* _To do_: Could you repeat all of the entries word for word, minus any pictures?

* _Given records_:
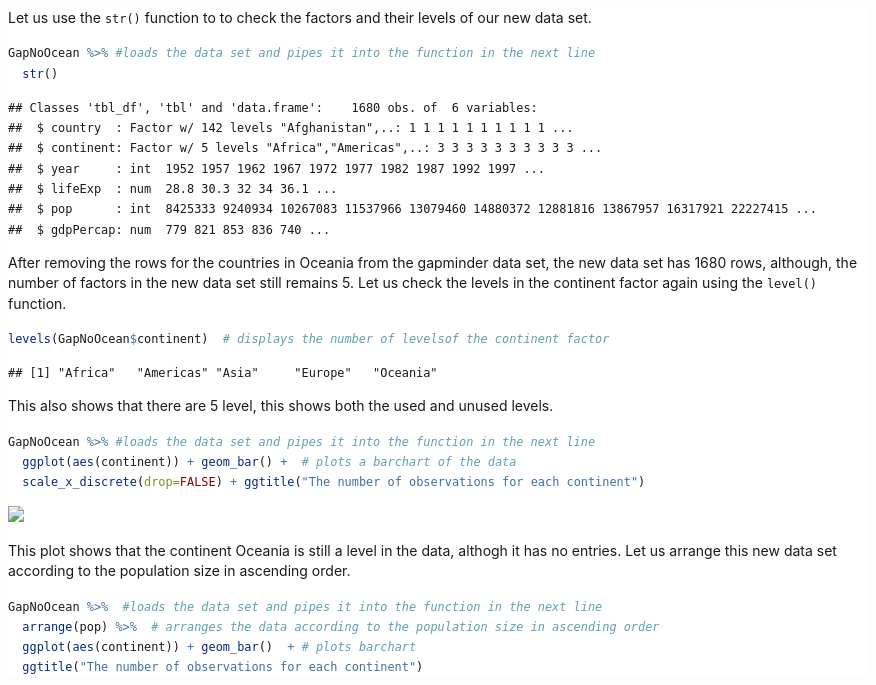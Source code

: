 Let us use the `str()` function to to check the factors and their levels of our new data set.

``` r
GapNoOcean %>% #loads the data set and pipes it into the function in the next line
  str() 
```

    ## Classes 'tbl_df', 'tbl' and 'data.frame':    1680 obs. of  6 variables:
    ##  $ country  : Factor w/ 142 levels "Afghanistan",..: 1 1 1 1 1 1 1 1 1 1 ...
    ##  $ continent: Factor w/ 5 levels "Africa","Americas",..: 3 3 3 3 3 3 3 3 3 3 ...
    ##  $ year     : int  1952 1957 1962 1967 1972 1977 1982 1987 1992 1997 ...
    ##  $ lifeExp  : num  28.8 30.3 32 34 36.1 ...
    ##  $ pop      : int  8425333 9240934 10267083 11537966 13079460 14880372 12881816 13867957 16317921 22227415 ...
    ##  $ gdpPercap: num  779 821 853 836 740 ...

After removing the rows for the countries in Oceania from the gapminder data set, the new data set has 1680 rows, although, the number of factors in the new data set still remains 5. Let us check the levels in the continent factor again using the `level()` function.

``` r
levels(GapNoOcean$continent)  # displays the number of levelsof the continent factor
```

    ## [1] "Africa"   "Americas" "Asia"     "Europe"   "Oceania"

This also shows that there are 5 level, this shows both the used and unused levels.

``` r
GapNoOcean %>% #loads the data set and pipes it into the function in the next line
  ggplot(aes(continent)) + geom_bar() +  # plots a barchart of the data
  scale_x_discrete(drop=FALSE) + ggtitle("The number of observations for each continent")
```

![](homework5_files/figure-markdown_github/unnamed-chunk-8-1.png)

This plot shows that the continent Oceania is still a level in the data, althogh it has no entries. Let us arrange this new data set according to the population size in ascending order.

``` r
GapNoOcean %>%  #loads the data set and pipes it into the function in the next line
  arrange(pop) %>%  # arranges the data according to the population size in ascending order
  ggplot(aes(continent)) + geom_bar()  + # plots barchart
  ggtitle("The number of observations for each continent")
```
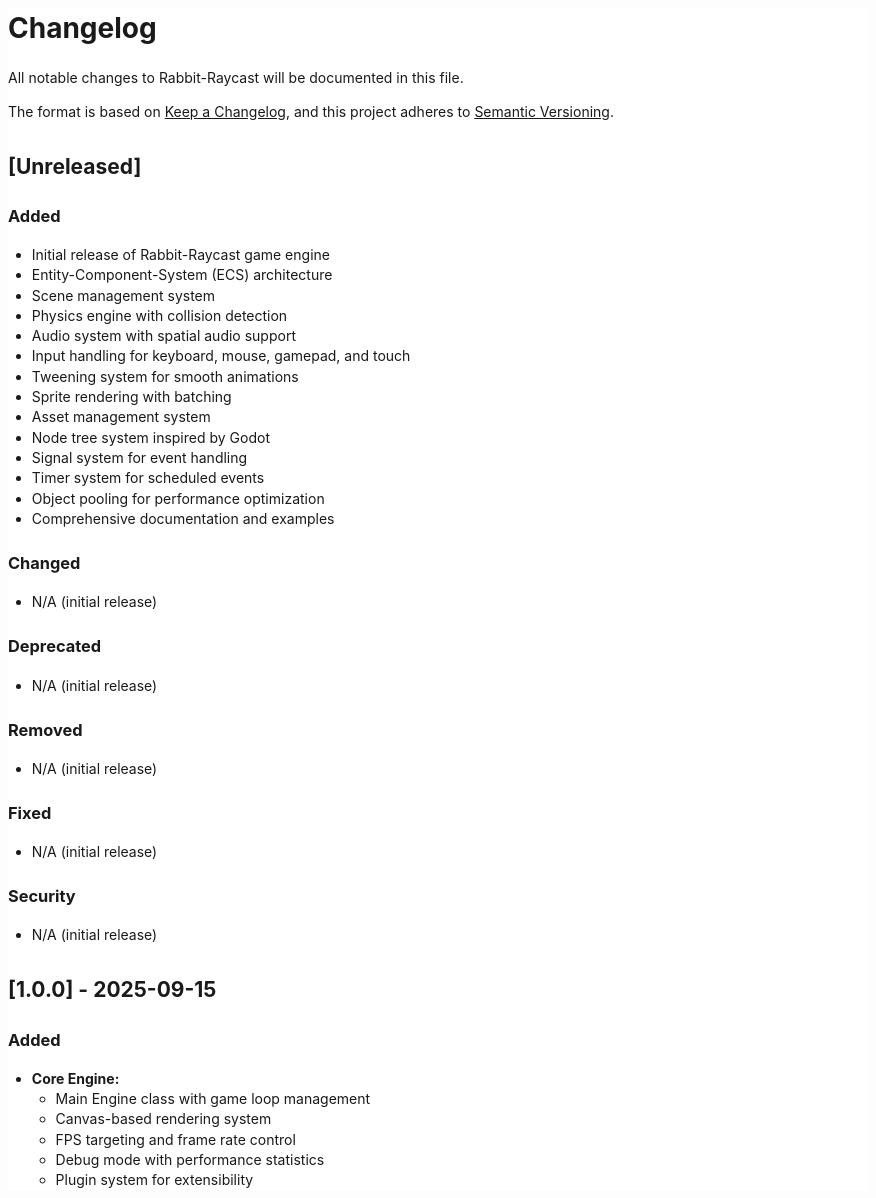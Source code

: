 # Changelog

All notable changes to Rabbit-Raycast will be documented in this file.

The format is based on [Keep a Changelog](https://keepachangelog.com/en/1.0.0/),
and this project adheres to [Semantic Versioning](https://semver.org/spec/v2.0.0.html).

## [Unreleased]

### Added
- Initial release of Rabbit-Raycast game engine
- Entity-Component-System (ECS) architecture
- Scene management system
- Physics engine with collision detection
- Audio system with spatial audio support
- Input handling for keyboard, mouse, gamepad, and touch
- Tweening system for smooth animations
- Sprite rendering with batching
- Asset management system
- Node tree system inspired by Godot
- Signal system for event handling
- Timer system for scheduled events
- Object pooling for performance optimization
- Comprehensive documentation and examples

### Changed
- N/A (initial release)

### Deprecated
- N/A (initial release)

### Removed
- N/A (initial release)

### Fixed
- N/A (initial release)

### Security
- N/A (initial release)

## [1.0.0] - 2025-09-15

### Added
- **Core Engine:**
  - Main Engine class with game loop management
  - Canvas-based rendering system
  - FPS targeting and frame rate control
  - Debug mode with performance statistics
  - Plugin system for extensibility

* _Result_:
Source code

: Let us use the `str()` function to to check the factors and their levels of our new data set.

``` r
GapNoOcean %>% #loads the data set and pipes it into the function in the next line
  str() 
```

    ## Classes 'tbl_df', 'tbl' and 'data.frame':    1680 obs. of  6 variables:
    ##  $ country  : Factor w/ 142 levels "Afghanistan",..: 1 1 1 1 1 1 1 1 1 1 ...
    ##  $ continent: Factor w/ 5 levels "Africa","Americas",..: 3 3 3 3 3 3 3 3 3 3 ...
    ##  $ year     : int  1952 1957 1962 1967 1972 1977 1982 1987 1992 1997 ...
    ##  $ lifeExp  : num  28.8 30.3 32 34 36.1 ...
    ##  $ pop      : int  8425333 9240934 10267083 11537966 13079460 14880372 12881816 13867957 16317921 22227415 ...
    ##  $ gdpPercap: num  779 821 853 836 740 ...

After removing the rows for the countries in Oceania from the gapminder data set, the new data set has 1680 rows, although, the number of factors in the new data set still remains 5. Let us check the levels in the continent factor again using the `level()` function.

``` r
levels(GapNoOcean$continent)  # displays the number of levelsof the continent factor
```

    ## [1] "Africa"   "Americas" "Asia"     "Europe"   "Oceania"

This also shows that there are 5 level, this shows both the used and unused levels.

``` r
GapNoOcean %>% #loads the data set and pipes it into the function in the next line
  ggplot(aes(continent)) + geom_bar() +  # plots a barchart of the data
  scale_x_discrete(drop=FALSE) + ggtitle("The number of observations for each continent")
```

![](homework5_files/figure-markdown_github/unnamed-chunk-8-1.png)

This plot shows that the continent Oceania is still a level in the data, althogh it has no entries. Let us arrange this new data set according to the population size in ascending order.

``` r
GapNoOcean %>%  #loads the data set and pipes it into the function in the next line
  arrange(pop) %>%  # arranges the data according to the population size in ascending order
  ggplot(aes(continent)) + geom_bar()  + # plots barchart
  ggtitle("The number of observations for each continent")
```
Source code

: # Changelog

All notable changes to Rabbit-Raycast will be documented in this file.

The format is based on [Keep a Changelog](https://keepachangelog.com/en/1.0.0/),
and this project adheres to [Semantic Versioning](https://semver.org/spec/v2.0.0.html).

## [Unreleased]

### Added
- Initial release of Rabbit-Raycast game engine
- Entity-Component-System (ECS) architecture
- Scene management system
- Physics engine with collision detection
- Audio system with spatial audio support
- Input handling for keyboard, mouse, gamepad, and touch
- Tweening system for smooth animations
- Sprite rendering with batching
- Asset management system
- Node tree system inspired by Godot
- Signal system for event handling
- Timer system for scheduled events
- Object pooling for performance optimization
- Comprehensive documentation and examples

### Changed
- N/A (initial release)

### Deprecated
- N/A (initial release)

### Removed
- N/A (initial release)

### Fixed
- N/A (initial release)

### Security
- N/A (initial release)

## [1.0.0] - 2025-09-15

### Added
- **Core Engine:**
  - Main Engine class with game loop management
  - Canvas-based rendering system
  - FPS targeting and frame rate control
  - Debug mode with performance statistics
  - Plugin system for extensibility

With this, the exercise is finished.